I remember there were some study to show although UTF-8 encode each Japanese/Chinese characters in 3 bytes, Japanese/Chinese usually use LESS characters in writting to communicate information than alphabetic base langauges.
For my commercial Japanese-to-English translation work, I estimate from 2.3 to 3.2 Japanese characters for one word of English, estimated at 6 characters. It varies depending on the kanji to kana ratio in the source text.
For commercial contemporary Chinese-to-English translation, I estimate 1.4 to 1.8 Chinese characters per English word, estimated at 6 characters. (I just asked about this on a mailing list devoted to C-E/E-C translation and the one translator who responded said he uses 1.62 Chinese characters per English word which agrees with my experience.)
Since a "word" is probably about the smallest chunk of meaning you're going find, this would suggest that where it takes 6 bytes to encode a word of English at one-byte per character, at 3 bytes per character, it will take from about 4.3 to 3.3 bytes to encode a word of Chinese, I guess.

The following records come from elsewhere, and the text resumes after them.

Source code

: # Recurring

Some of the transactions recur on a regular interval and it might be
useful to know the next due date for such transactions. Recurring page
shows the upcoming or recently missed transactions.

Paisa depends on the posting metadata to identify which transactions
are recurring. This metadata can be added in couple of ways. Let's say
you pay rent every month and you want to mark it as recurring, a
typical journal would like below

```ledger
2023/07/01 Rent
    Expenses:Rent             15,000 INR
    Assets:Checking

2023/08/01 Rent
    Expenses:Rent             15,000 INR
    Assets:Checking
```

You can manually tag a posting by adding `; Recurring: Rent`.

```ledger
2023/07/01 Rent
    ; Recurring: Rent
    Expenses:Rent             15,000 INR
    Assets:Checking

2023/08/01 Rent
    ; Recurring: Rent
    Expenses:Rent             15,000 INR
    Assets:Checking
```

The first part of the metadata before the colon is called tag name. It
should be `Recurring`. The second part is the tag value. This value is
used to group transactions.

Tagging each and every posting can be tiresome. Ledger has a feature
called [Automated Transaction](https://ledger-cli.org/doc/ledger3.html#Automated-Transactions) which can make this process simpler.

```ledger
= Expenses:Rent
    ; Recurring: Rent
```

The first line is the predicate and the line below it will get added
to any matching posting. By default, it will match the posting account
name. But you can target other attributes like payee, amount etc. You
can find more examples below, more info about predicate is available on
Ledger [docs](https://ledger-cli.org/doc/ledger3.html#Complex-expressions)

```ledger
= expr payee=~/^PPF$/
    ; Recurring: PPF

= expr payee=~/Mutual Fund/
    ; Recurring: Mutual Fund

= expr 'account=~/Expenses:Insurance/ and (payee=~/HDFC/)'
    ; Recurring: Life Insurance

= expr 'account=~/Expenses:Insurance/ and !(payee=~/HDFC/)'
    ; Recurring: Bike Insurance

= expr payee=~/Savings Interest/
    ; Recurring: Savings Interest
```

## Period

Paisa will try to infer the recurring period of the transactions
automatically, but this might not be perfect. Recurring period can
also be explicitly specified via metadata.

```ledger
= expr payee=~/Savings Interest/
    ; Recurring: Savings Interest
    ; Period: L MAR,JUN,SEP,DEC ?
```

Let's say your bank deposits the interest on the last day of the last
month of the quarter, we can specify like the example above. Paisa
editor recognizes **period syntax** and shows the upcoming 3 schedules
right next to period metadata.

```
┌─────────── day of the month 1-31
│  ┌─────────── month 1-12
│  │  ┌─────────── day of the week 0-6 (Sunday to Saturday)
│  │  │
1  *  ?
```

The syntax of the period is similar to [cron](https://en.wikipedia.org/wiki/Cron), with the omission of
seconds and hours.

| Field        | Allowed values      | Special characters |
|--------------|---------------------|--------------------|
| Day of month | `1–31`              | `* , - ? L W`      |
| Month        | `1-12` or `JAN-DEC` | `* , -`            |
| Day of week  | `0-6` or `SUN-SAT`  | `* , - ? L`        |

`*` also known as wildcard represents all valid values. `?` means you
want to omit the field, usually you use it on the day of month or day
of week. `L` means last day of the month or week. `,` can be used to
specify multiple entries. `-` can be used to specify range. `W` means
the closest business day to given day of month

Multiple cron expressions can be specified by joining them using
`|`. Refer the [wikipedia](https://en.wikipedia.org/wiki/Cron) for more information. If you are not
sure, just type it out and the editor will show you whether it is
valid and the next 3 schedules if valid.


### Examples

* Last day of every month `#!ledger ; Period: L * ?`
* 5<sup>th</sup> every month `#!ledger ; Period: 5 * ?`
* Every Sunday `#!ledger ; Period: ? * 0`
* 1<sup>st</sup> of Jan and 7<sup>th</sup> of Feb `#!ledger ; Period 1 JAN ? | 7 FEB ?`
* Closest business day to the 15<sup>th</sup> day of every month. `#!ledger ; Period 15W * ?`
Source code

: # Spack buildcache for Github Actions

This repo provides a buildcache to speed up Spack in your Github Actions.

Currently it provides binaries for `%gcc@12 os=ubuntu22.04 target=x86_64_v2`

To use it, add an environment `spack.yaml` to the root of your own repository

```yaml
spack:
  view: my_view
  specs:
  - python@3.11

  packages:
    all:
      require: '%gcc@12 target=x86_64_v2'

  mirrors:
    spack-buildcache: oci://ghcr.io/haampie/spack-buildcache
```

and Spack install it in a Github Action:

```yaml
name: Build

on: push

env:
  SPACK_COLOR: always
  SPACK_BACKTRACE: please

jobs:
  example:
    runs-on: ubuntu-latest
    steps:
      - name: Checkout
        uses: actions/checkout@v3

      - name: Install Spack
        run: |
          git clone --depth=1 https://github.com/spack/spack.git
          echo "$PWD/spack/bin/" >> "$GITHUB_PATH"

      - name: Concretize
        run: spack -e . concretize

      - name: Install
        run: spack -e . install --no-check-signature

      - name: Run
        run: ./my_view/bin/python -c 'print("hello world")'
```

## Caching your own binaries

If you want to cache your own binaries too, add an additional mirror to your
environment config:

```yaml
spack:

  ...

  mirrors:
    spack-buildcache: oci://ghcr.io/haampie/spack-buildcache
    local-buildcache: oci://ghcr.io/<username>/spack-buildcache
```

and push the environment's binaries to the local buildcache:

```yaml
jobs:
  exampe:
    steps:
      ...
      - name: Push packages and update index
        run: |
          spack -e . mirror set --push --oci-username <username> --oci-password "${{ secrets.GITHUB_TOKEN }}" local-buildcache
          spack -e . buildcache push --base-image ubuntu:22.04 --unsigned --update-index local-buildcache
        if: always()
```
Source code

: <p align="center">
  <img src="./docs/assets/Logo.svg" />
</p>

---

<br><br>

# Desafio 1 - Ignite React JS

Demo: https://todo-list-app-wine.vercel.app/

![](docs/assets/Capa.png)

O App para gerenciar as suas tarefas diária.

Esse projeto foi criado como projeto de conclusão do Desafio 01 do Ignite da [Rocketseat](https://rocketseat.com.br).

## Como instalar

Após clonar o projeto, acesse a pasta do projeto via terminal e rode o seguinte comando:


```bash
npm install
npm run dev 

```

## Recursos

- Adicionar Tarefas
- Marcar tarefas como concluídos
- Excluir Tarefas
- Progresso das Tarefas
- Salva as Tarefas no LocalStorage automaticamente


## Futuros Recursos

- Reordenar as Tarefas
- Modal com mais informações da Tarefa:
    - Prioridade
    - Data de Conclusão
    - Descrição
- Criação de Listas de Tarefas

The above applies to contemporary (modern) traditional Chinese. I don't know if there is a practical difference in efficiency between traditonal and simplified. But from my experience with classical Chinese, I would guess that most classical Chinese is at least twice as efficient as modern Chinese. (This, plus its freedom from any tight dependence on sound, facilitated its great success as the language of culture throughout the traditional kanji culture realm --- China, Korea, Japan, Vietnam, etc., imo.)
FWIW,
Jon
-- Jon Babcock <[EMAIL PROTECTED]>